Because this is one guy's project and it hasn't seen much (any?) use.
> So the only valid criticism I saw in that whole thread is #4, and even that is only a tenth as valid as its author thought it was.
Not really here to defend these criticisms, but if #4 is only a tenth as valid as the author thought it was, then does that mean that you know the worst case instruction count to compare two DEC64 numbers is five? Also, we're talking x86 here, how many μops and static instruction bytes are we talking on either side of this? Are all of the branches usually predictable? Can we ever afford to inline something as critical as the comparison operation?
As for the validity of #5, I think this might make more sense in the context of hardware implementations, where a low-order exponent position could increase complexity (requiring adjustments to reuse any of the FPU datapath) AFAIK.
All I meant is that the author of the comment said it would apply in most cases, where even pessimistically it seems it should apply one time in ten. I don't have detailed performance information.
3. Correct there are not 255 possibilities, it’s closer to 50 - I have no paper to work it out on right now. This is because the desire to “not require normalization” is not a good idea.
4. To implement compare quickly you can probably short circuit by first checking that the values are normalized, and normalizing them if not. From a hardware point of view you just added two registers for compare, in addition to the logic for normalizing. For hardware it is probably cheaper to unconditionally normalize.
All math operations will also need to normalize inputs first because otherwise you throw away precision for no reason. For similar reasons all outputs will need to be normalized anyway. Again, given this why would you choose to not just have an implied leading bit?
5. Uh yeah what? If you’re making dedicated hardware you could randomize the bit ordering that’s what making hardware is all about ;)
> Correct there are not 255 possibilities, it’s closer to 50
1 in 10 values have two representations, 1 in 100 have three, etc., since you can only change the exponent when the (normalized) value is 0 mod 10.
> For hardware it is probably cheaper to unconditionally normalize.
Given normalization is going to be infrequent (most values will either just be integers or have a single representation), and that arithmetic is more common than comparisons, I don't see why this would be. Normalizing a binary value is much easier, so you can't carry floating point intuitions over.
> All math operations will also need to normalize inputs first because otherwise you throw away precision for no reason.
No, you just conform the exponents and handle overflow.

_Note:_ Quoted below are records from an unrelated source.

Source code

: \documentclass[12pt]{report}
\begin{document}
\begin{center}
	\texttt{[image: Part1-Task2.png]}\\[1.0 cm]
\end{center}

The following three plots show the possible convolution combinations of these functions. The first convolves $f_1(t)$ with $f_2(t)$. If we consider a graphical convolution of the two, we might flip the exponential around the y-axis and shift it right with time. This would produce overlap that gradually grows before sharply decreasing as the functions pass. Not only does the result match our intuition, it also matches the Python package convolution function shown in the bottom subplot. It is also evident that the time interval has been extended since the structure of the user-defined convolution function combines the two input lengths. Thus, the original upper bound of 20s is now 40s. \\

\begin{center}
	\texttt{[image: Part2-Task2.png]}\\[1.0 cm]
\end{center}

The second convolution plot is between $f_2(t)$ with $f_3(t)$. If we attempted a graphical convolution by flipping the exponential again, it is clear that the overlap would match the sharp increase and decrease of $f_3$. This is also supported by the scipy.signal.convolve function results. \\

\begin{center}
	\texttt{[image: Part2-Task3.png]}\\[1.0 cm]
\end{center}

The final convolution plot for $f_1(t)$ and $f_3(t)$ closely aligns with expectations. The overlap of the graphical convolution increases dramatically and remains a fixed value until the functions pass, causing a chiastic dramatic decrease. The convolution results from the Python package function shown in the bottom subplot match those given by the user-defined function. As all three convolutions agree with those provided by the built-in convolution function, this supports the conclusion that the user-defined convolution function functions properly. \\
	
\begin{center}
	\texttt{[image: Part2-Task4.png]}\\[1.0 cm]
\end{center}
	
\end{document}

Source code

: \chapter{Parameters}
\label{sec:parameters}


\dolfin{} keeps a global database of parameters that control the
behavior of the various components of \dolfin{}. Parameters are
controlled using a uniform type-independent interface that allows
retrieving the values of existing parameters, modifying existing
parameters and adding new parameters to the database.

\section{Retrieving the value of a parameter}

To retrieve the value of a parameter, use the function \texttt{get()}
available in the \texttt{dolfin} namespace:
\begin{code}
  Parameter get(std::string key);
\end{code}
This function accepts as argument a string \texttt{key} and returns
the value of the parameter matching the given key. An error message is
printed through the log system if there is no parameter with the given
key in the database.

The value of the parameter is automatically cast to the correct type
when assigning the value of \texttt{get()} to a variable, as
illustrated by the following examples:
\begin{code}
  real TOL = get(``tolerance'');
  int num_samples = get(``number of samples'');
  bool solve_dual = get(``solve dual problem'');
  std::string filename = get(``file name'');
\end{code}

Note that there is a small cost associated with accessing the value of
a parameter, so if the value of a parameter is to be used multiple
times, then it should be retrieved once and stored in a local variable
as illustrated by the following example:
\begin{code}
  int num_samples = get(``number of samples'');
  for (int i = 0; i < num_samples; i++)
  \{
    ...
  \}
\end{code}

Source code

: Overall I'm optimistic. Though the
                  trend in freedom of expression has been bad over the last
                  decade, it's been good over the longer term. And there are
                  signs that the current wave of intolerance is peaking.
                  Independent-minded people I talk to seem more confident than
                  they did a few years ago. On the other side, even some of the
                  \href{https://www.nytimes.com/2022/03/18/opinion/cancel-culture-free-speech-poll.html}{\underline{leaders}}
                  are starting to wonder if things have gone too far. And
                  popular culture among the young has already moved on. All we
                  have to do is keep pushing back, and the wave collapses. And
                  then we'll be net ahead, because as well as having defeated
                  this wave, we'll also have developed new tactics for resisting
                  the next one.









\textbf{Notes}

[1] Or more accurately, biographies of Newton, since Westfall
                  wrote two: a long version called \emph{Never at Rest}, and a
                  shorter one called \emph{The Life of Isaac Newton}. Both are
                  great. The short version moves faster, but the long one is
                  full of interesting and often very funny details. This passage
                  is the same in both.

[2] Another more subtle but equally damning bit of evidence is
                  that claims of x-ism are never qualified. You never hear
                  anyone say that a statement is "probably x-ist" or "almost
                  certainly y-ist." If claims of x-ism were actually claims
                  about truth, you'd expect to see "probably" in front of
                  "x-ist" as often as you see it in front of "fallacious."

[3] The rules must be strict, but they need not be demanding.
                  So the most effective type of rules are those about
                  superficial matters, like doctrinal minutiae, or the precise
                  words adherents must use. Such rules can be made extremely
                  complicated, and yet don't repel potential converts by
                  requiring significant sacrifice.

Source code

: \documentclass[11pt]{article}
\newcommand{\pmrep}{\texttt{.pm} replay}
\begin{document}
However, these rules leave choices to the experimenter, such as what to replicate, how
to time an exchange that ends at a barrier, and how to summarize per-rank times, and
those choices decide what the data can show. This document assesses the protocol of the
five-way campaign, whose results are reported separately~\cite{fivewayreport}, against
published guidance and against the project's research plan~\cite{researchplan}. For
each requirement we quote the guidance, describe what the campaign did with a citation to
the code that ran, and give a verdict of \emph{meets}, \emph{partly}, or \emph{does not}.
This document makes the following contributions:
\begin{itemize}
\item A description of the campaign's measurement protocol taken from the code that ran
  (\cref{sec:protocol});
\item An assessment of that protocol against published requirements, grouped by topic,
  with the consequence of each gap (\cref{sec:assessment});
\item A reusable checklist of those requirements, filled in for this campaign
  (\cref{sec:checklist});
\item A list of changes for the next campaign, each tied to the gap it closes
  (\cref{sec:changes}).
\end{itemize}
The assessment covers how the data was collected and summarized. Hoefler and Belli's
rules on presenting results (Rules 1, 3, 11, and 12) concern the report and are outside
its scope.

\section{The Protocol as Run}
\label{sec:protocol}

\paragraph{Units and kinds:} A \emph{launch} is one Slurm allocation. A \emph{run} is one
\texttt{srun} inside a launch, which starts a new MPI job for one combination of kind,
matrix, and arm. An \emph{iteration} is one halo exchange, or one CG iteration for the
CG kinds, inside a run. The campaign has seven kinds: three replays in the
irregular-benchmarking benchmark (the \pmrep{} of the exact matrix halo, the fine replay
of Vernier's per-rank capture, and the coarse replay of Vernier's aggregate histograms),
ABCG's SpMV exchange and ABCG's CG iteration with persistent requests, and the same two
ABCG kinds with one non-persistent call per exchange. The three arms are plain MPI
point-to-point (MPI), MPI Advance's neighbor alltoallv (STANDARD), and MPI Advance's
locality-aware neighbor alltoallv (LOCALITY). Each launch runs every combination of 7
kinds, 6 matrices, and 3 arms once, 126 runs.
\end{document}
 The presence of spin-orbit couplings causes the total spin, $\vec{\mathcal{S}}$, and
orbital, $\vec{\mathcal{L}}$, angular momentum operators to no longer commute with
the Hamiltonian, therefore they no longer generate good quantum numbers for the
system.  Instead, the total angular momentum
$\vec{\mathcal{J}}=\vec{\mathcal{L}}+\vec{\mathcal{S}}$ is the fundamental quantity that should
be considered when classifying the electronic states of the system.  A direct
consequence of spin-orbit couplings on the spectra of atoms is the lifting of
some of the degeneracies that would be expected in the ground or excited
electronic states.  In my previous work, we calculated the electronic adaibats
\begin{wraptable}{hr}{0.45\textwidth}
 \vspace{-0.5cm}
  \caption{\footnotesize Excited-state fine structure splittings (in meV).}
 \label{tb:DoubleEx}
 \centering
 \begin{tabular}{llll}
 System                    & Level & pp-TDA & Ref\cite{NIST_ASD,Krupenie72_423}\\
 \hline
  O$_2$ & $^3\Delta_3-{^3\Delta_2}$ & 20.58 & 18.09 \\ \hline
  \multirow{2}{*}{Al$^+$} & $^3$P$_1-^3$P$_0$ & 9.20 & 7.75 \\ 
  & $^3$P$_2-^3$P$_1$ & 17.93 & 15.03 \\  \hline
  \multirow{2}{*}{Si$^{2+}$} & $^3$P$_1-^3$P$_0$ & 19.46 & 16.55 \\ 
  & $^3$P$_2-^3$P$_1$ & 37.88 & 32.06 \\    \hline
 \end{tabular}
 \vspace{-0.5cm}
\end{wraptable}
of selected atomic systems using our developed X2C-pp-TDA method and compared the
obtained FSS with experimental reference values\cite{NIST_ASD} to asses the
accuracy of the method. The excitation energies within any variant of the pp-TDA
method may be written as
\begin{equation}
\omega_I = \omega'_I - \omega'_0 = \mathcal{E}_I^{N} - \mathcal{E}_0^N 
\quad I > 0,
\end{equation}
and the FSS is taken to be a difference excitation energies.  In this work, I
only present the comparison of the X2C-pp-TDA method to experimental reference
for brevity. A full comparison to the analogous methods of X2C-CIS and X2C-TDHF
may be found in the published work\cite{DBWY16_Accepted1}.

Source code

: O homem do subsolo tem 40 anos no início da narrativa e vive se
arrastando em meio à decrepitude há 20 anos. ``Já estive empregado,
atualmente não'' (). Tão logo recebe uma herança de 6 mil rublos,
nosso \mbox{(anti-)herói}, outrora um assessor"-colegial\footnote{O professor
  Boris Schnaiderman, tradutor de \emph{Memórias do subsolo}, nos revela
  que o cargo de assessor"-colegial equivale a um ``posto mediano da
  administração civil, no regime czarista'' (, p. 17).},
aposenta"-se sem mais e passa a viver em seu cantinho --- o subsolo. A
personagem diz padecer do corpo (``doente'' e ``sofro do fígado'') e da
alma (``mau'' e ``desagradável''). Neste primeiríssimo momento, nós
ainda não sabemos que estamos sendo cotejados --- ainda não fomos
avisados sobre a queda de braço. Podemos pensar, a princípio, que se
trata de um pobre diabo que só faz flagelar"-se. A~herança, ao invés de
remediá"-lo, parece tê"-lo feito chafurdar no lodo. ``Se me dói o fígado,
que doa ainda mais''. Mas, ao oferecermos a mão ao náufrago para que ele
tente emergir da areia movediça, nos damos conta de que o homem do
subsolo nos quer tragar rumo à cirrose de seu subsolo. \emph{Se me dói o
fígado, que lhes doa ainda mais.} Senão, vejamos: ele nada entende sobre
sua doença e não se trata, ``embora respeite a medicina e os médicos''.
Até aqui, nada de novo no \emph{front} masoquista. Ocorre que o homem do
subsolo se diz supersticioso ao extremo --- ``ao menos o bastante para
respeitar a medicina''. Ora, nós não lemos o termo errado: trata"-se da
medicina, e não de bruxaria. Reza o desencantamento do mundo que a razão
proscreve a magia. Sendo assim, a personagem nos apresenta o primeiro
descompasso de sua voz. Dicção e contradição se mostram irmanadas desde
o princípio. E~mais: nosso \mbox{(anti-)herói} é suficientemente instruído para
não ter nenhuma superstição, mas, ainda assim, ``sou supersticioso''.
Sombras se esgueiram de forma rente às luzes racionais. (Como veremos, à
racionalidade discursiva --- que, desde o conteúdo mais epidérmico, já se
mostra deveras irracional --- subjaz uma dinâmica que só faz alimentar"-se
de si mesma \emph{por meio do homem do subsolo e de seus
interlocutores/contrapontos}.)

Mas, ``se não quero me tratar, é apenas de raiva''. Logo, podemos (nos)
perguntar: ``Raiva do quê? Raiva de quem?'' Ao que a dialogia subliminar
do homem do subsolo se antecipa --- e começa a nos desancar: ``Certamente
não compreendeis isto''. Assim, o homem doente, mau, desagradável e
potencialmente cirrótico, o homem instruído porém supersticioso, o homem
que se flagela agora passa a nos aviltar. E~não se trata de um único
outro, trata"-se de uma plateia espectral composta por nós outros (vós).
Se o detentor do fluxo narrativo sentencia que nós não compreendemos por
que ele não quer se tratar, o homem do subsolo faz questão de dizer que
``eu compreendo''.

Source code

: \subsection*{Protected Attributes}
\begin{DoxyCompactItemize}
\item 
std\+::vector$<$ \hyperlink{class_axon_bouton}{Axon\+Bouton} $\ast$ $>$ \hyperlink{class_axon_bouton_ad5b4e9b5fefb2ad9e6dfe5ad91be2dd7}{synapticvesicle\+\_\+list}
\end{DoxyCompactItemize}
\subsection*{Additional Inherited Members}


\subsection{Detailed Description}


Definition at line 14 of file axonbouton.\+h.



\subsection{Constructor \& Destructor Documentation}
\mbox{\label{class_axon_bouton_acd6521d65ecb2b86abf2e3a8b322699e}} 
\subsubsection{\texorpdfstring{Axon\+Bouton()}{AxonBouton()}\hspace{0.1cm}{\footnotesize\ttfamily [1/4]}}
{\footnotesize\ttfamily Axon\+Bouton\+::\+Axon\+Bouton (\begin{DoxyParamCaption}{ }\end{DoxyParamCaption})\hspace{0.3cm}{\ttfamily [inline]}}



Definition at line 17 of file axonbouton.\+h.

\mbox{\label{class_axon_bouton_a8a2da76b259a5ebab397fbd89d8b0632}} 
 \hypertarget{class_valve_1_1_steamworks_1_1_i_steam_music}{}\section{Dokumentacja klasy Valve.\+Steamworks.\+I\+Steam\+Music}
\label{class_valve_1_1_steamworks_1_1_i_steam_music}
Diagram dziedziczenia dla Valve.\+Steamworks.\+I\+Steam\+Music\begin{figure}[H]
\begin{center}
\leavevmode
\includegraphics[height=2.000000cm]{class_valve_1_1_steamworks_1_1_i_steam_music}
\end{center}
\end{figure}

The desperate clinging to a numeric system oriented to the binary internals of a computer in the human interface to those internals is insane. Choosing base 2 numeric systems as the default number system in any high level language is just shortsighted and stupid.
Maybe DEC64 is flawed, but can we stop pretending that we like binary-based default systems for any reason other than the barrier to entry it creates for newcomers and visceral feeling of communing with computer internals.
Binary has a place -- in low-level languages. Like assembler. There's nothing wrong with any language providing a non-decimal system as an optional number type.
The system we have in many high-level languages is a frankenstein of a binary system that you usually interact with through decimal representation.
The proposal gets at least one thing right: the languages of the future will have a numeric system default that has less insanity. But it will take the passing of a generation or two of developers.
There's no such thing as a "binary" or "decimal" number.
In the real world, there are natural numbers, integers, rationals and real numbers.
Computer languages are designed with types that mimic this real-world number stack. Low-level binary implementation details don't leak unless you're overflowing or using bit operations.
What you're really complaining about is the fact that rationals aren't a first-class type in any popular language. With that I agree, it's a shame that corners were cut we three number types instead of four.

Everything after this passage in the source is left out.